Kozy appeal denied; $140,000 bond requirement remains in place

The Minnesota Court of Appeals said Eric Ringsred and fellow plaintiffs failed to show why they should not be required to post the security before court-ordered repairs are undertaken.

FILE: Kozy roof
Even with a snow cover, an aerial view of the Pastoret Terrace building Nov. 16, 2020, reveals extensive damage to the roof of the former home to the Kozy Bar and Apartments.
Steve Kuchera / File / Duluth News Tribune

DULUTH — The Minnesota Court of Appeals has declined to intervene in the latest legal challenge stemming from the yearslong battle over the downtown building that long housed the Kozy Bar and Apartments.

The court last week rejected a petition filed earlier in February by Pastoret Terrace's former owner, Eric Ringsred, and a group known as Respect Starts Here. The plaintiffs essentially were asking the appeals court to reverse a security bond that had been ordered by a district court judge and force the building's current owner, the Duluth Economic Development Authority, to start shoring up the historic, but heavily damaged structure.

Preservationists hoping to save the badly damaged downtown building asked a higher court to effectively overturn a $140,000 bond that they have been unable to post. The city called it an "improper appeal."

Ringsred and fellow preservationists sued in 2018 in an effort to prevent demolition of the 1887 Oliver Traphagen-designed building, which has been ravaged by a series of fires dating back to 2010. Ringsred, lacking fire insurance, lost ownership of the building to tax forfeiture.

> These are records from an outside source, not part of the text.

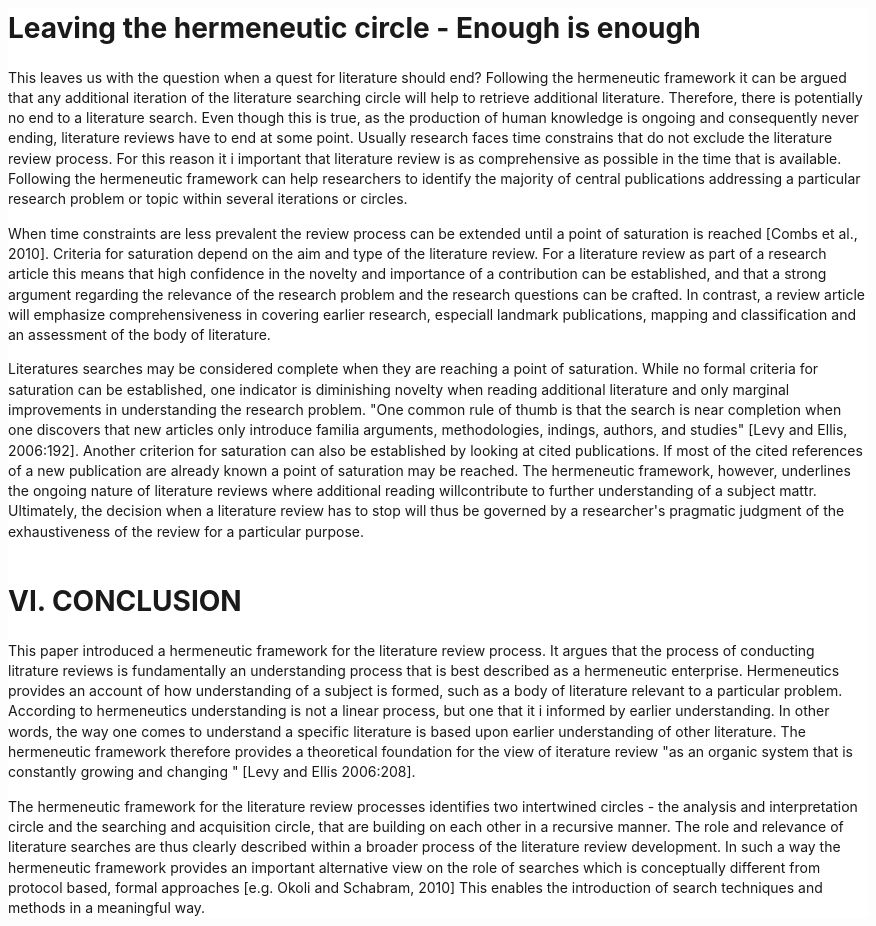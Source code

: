 # Leaving the hermeneutic circle - Enough is enough

This leaves us with the question when a quest for literature should end? Following the hermeneutic framework it can be argued that any additional iteration of the literature searching circle will help to retrieve additional literature. Therefore, there is potentially no end to a literature search. Even though this is true, as the production of human knowledge is ongoing and consequently never ending, literature reviews have to end at some point. Usually research faces time constrains that do not exclude the literature review process. For this reason it i important that literature review is as comprehensive as possible in the time that is available. Following the hermeneutic framework can help researchers to identify the majority of central publications addressing a particular research problem or topic within several iterations or circles.

When time constraints are less prevalent the review process can be extended until a point of saturation is reached [Combs et al., 2010]. Criteria for saturation depend on the aim and type of the literature review. For a literature review as part of a research article this means that high confidence in the novelty and importance of a contribution can be established, and that a strong argument regarding the relevance of the research problem and the research questions can be crafted. In contrast, a review article will emphasize comprehensiveness in covering earlier research, especiall landmark publications, mapping and classification and an assessment of the body of literature.

Literatures searches may be considered complete when they are reaching a point of saturation. While no formal criteria for saturation can be established, one indicator is diminishing novelty when reading additional literature and only marginal improvements in understanding the research problem. "One common rule of thumb is that the search is near completion when one discovers that new articles only introduce familia arguments, methodologies, indings, authors, and studies" [Levy and Ellis, 2006:192]. Another criterion for saturation can also be established by looking at cited publications. If most of the cited references of a new publication are already known a point of saturation may be reached. The hermeneutic framework, however, underlines the ongoing nature of literature reviews where additional reading willcontribute to further understanding of a subject mattr. Ultimately, the decision when a literature review has to stop will thus be governed by a researcher's pragmatic judgment of the exhaustiveness of the review for a particular purpose.

# VI. CONCLUSION

This paper introduced a hermeneutic framework for the literature review process. It argues that the process of conducting litrature reviews is fundamentally an understanding process that is best described as a hermeneutic enterprise. Hermeneutics provides an account of how understanding of a subject is formed, such as a body of literature relevant to a particular problem. According to hermeneutics understanding is not a linear process, but one that it i informed by earlier understanding. In other words, the way one comes to understand a specific literature is based upon earlier understanding of other literature. The hermeneutic framework therefore provides a theoretical foundation for the view of iterature review "as an organic system that is constantly growing and changing " [Levy and Ellis 2006:208].

The hermeneutic framework for the literature review processes identifies two intertwined circles - the analysis and interpretation circle and the searching and acquisition circle, that are building on each other in a recursive manner. The role and relevance of literature searches are thus clearly described within a broader process of the literature review development. In such a way the hermeneutic framework provides an important alternative view on the role of searches which is conceptually different from protocol based, formal approaches [e.g. Okoli and Schabram, 2010] This enables the introduction of search techniques and methods in a meaningful way.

The Court of Appeals previously overturned a district court ruling that the building could come down, ordering in August 2020 that DEDA "perform all maintenance and repairs necessary to prevent the property's further deterioration" pending further court proceedings.

Judge Eric Hylden subsequently ordered the agency to erect an exterior-bracing system to prevent an outward collapse of the building's facade at First Street and Second Avenue East. But, after a second appeal, he made it contingent upon the plaintiffs posting $140,229 bond, allowing DEDA to receive reimbursement should it ultimately prevail in the lawsuit.


Ringsred and company argued the bond violated the previous appellate order, saying the district court and city should be ordered to "strictly follow the remand instructions" and perform maintenance. A city attorney, in response, called the petition an "improper appeal" and said "there is no failure to perform any duty clearly imposed by law."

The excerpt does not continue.